Galo de Aldemir Martins












Enquanto o bafo do mormaço bate em meu rosto, ouvi apenas o canto de um galo rompendo o silêncio preguiçoso da tarde. Nem sei de onde viera, só sei apenas que estava próximo de minha casa. É apenas um galo e seu canto que trazia um clima brejeiro, de sopro vida e, isso dá uma alegria e tem uma beleza de vida simples, natural e ingênua, sem compromisso. É um momento apenas.
Só sei que havia um sol escaldante e, apesar do calor sufocante, que embaralhava meus pensamentos misturando-os a um som que passa desapercebido no turbilhão de pensamentos, de pernas e veículos correndo que giram a máquina registradora do mundo da civilização. Em meio aos recursos visuais das placas e fachadas, aos múltiplos sons, a cena se perdia. Será que alguém nota o galo que canta numa tarde, em plena zona norte da cidade?
Como uma figura campestre e exótica em contraste com a selva de cimento, aço, plástico e antenas. Esse nosso personagem foge da coreografia da sinfonia concreta, porque traz uma natureza morta em nosso horizonte sujo, embaçado pela fuligem dos escapamentos e chaminés, talvez, seja um cantor para despertar... Por que aflora dentro de mim, uma imagem adormecida, em sono profundo, quem sabe, anunciando um verde esperança?

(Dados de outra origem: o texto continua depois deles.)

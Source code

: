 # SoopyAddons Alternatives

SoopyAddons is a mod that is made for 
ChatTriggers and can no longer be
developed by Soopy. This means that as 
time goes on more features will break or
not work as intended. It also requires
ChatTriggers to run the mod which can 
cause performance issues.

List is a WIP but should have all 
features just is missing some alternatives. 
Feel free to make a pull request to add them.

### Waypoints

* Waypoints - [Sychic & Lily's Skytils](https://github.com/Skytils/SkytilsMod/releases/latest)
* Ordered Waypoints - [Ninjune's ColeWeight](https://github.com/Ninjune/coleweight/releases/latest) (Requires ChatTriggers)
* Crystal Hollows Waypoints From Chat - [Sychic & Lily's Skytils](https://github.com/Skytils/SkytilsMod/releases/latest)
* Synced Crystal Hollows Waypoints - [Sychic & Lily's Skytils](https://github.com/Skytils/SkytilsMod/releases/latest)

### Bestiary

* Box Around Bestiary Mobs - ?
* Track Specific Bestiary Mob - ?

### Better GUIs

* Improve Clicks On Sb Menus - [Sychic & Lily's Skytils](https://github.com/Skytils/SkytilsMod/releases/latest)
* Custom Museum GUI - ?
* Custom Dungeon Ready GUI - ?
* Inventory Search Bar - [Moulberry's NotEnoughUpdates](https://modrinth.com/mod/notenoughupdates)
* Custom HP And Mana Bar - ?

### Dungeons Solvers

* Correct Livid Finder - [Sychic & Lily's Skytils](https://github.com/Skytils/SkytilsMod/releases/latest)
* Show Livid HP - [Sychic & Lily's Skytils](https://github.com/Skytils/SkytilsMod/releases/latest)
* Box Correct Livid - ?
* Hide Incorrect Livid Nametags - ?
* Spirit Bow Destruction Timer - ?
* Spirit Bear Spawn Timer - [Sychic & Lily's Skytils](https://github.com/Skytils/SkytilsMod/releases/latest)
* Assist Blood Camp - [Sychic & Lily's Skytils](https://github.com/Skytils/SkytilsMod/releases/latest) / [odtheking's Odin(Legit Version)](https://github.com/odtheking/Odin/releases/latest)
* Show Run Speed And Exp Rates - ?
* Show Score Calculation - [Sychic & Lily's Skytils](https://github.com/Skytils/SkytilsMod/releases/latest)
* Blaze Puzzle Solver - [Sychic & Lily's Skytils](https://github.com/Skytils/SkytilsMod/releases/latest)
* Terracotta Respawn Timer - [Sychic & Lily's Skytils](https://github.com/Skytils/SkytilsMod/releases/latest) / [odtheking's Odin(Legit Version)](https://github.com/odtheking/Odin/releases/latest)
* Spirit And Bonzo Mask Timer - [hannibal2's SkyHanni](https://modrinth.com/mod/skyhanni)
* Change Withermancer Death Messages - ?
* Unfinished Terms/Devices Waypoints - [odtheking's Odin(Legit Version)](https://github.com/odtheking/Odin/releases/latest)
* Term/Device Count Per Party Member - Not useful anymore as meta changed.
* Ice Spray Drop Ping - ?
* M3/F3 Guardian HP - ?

Eu tentava fixar o galo com os olhos do espírito, ao jogo de intensa luz. Pode ser um momento feliz, e em si mesmo talvez fosse, e aquele singelo quadro da natureza morta me fez bem, mas uma fina, indefinível angústia me vem misturada com esse fenômeno sonoro e fotográfico.
Devo estar saudoso de minha infância na Vila Marina e no Parque São Judas Tadeu, quando o galo cantou às 15h50. Mas deixei minha pouca alegria para mirar com um vago sorriso perdido no espaço. Era um instante de graça e felicidade. Um momento de raro prazer sonoro. Senti a necessidade de mostrar aquele fato raro às pessoas que prezo: “Escutem, o galo cantar a essa hora...” Mas, o prazer daquela audição me bastava. Porém, refleti que mostrar por mostrar ou, quem sabe, para repartir aquele instante de beleza como quem reparte um doce, como sinal de estima e de simplicidade; em sinal de comunhão ou, talvez, para disfarçar o mal-estar com o vazio da vida atual.

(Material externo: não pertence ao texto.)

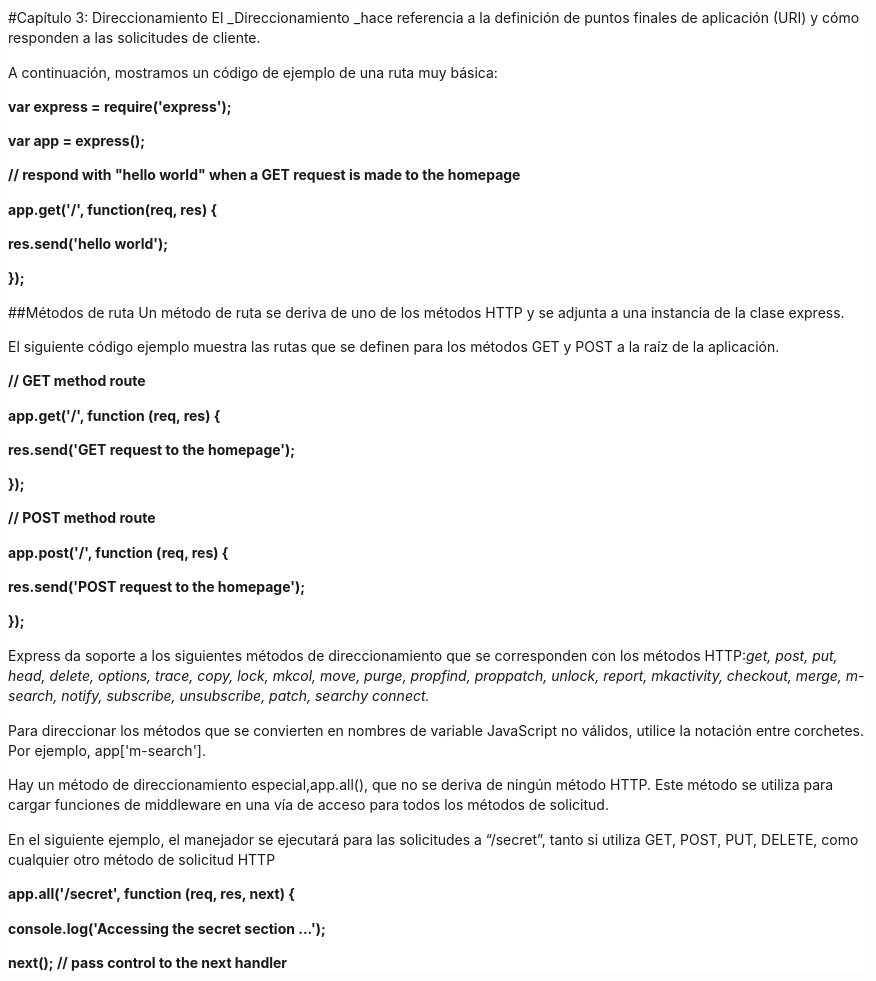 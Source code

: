 #Capítulo 3: Direccionamiento
El _Direccionamiento _hace referencia a la definición de puntos finales de aplicación (URI) y cómo responden a las solicitudes de cliente.

A continuación, mostramos un código de ejemplo de una ruta muy básica:

**var express = require('express');**

**var app = express();**

**// respond with "hello world" when a GET request is made to the homepage**

**app.get('/', function(req, res) {**

  **res.send('hello world');**

**});**

##Métodos de ruta
Un método de ruta se deriva de uno de los métodos HTTP y se adjunta a una instancia de la clase express.

El siguiente código ejemplo muestra las rutas que se definen para los métodos GET y POST a la raíz de la aplicación.

**// GET method route**

**app.get('/', function (req, res) {**

  **res.send('GET request to the homepage');**

**});**

**// POST method route**

**app.post('/', function (req, res) {**

  **res.send('POST request to the homepage');**

**});**

Express da soporte a los siguientes métodos de direccionamiento que se corresponden con los métodos HTTP:_get, post, put, head, delete, options, trace, copy, lock, mkcol, move, purge, propfind, proppatch, unlock, report, mkactivity, checkout, merge, m-search, notify, subscribe, unsubscribe, patch, searchy connect._

Para direccionar los métodos que se convierten en nombres de variable JavaScript no válidos, utilice la notación entre corchetes. Por ejemplo, app['m-search'].

Hay un método de direccionamiento especial,app.all(), que no se deriva de ningún método HTTP. Este método se utiliza para cargar funciones de middleware en una vía de acceso para todos los métodos de solicitud.

En el siguiente ejemplo, el manejador se ejecutará para las solicitudes a “/secret”, tanto si utiliza GET, POST, PUT, DELETE, como cualquier otro método de solicitud HTTP

**app.all('/secret', function (req, res, next) {**

  **console.log('Accessing the secret section ...');**

  **next(); // pass control to the next handler**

Aquele som tão vivo era todo solto, de meus ouvidos, uma palpitação no coração. Eu queria me aproximar, aquele galináceo que anda sem rumo e seu canto, passando entre a cortina branca que realçam os objetos em cima da mesa e a parede creme. Mas, a barra do dia entre a cortina era uma vaga música dos tempos do chão de terra, a cerca de balaustre e a mornidão da rotina dos dias interrompida pelas boiadas guiadas pelo tropeiro, o aroma característico de fumo de rolo parado no ar misturava a poeira amarelada que pairava no ar.
Na segunda-feira de carnaval, havia nuvens leves, espalhadas em várias direções, como se durante a noite o vento seco, semelhante a agosto, tivesse dançado ateu no ar. Depois, aos poucos, foi se acendendo um carmesim, de cigarro de palha de milho, e sob ele o mar de concreto espalhou o cheiro de roça. Imaginei o calor das famílias na varanda, arrumando casamento e a vida alheia, do jeito de tribunal do júri, prestando contas no confessionário do padre da paróquia, deixavam o galo, orgulhoso e soberano no terreiro e galinheiro.

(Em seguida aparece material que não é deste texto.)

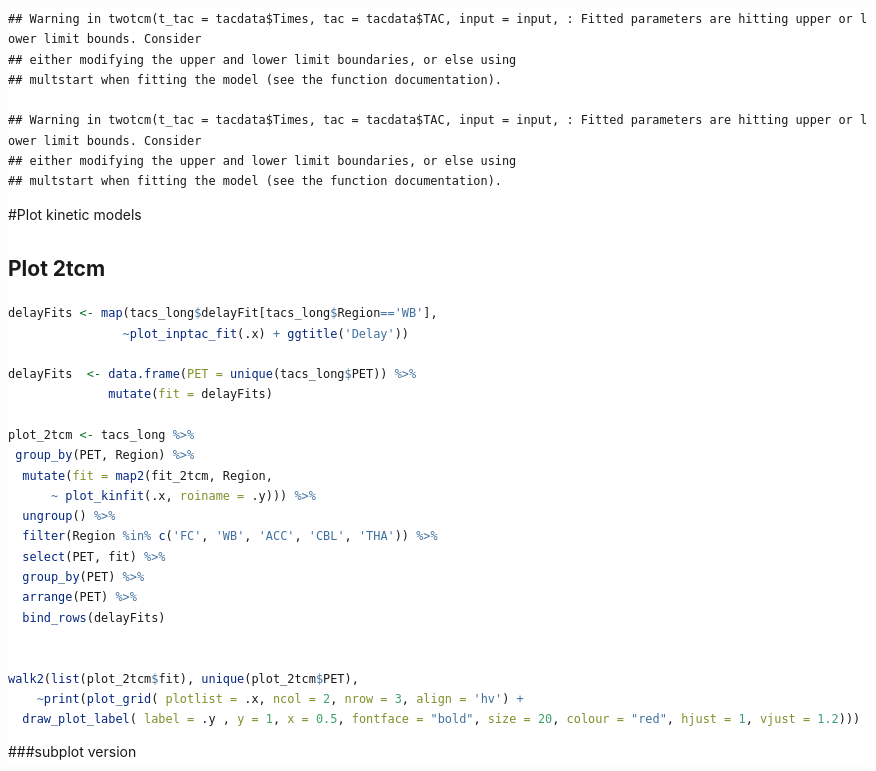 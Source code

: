     ## Warning in twotcm(t_tac = tacdata$Times, tac = tacdata$TAC, input = input, : Fitted parameters are hitting upper or lower limit bounds. Consider 
    ## either modifying the upper and lower limit boundaries, or else using 
    ## multstart when fitting the model (see the function documentation).

    ## Warning in twotcm(t_tac = tacdata$Times, tac = tacdata$TAC, input = input, : Fitted parameters are hitting upper or lower limit bounds. Consider 
    ## either modifying the upper and lower limit boundaries, or else using 
    ## multstart when fitting the model (see the function documentation).

\#Plot kinetic models

Plot 2tcm
---------

``` r
delayFits <- map(tacs_long$delayFit[tacs_long$Region=='WB'], 
                ~plot_inptac_fit(.x) + ggtitle('Delay')) 

delayFits  <- data.frame(PET = unique(tacs_long$PET)) %>% 
              mutate(fit = delayFits)

plot_2tcm <- tacs_long %>% 
 group_by(PET, Region) %>% 
  mutate(fit = map2(fit_2tcm, Region, 
      ~ plot_kinfit(.x, roiname = .y))) %>% 
  ungroup() %>% 
  filter(Region %in% c('FC', 'WB', 'ACC', 'CBL', 'THA')) %>% 
  select(PET, fit) %>%
  group_by(PET) %>% 
  arrange(PET) %>% 
  bind_rows(delayFits)


walk2(list(plot_2tcm$fit), unique(plot_2tcm$PET), 
    ~print(plot_grid( plotlist = .x, ncol = 2, nrow = 3, align = 'hv') +
  draw_plot_label( label = .y , y = 1, x = 0.5, fontface = "bold", size = 20, colour = "red", hjust = 1, vjust = 1.2)))
```

\#\#\#subplot version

Mas o bem-estar leve, quase suave, como se eu tivesse, de repente, despertado de um transe profundo, trouxe-me um pensamento que aprendi com os antigos vizinhos e coleguinhas de escola: os galos cantam entre às 4 ou 5 da madrugada, na alvorada de um novo dia, sinalizando a hora do retireiro ordenhar as vacas no curral, enfim, os compromissos da gente do campo. Será que o desrespeito do homem com a natureza onde ocorreram as mudanças nas estações do ano, o excesso de asfalto que interferiu no escoamento da chuva, o desmatamento das florestas, a poluição dos rios, a migração de aves e animais à área urbana, alterou o relógio biológico dos galos entre outras espécies da fauna? Um garoto dirá que o galo ficou desconfigurado! O sentimento era de que aquele momento luminoso e poético soa como um alerta. Dentro de minha cabeça houve um torvelinho de milhões de pensamentos misturados aos tons pretos, cinzas de tristeza e perplexidade expostos nesse quadro impressionista.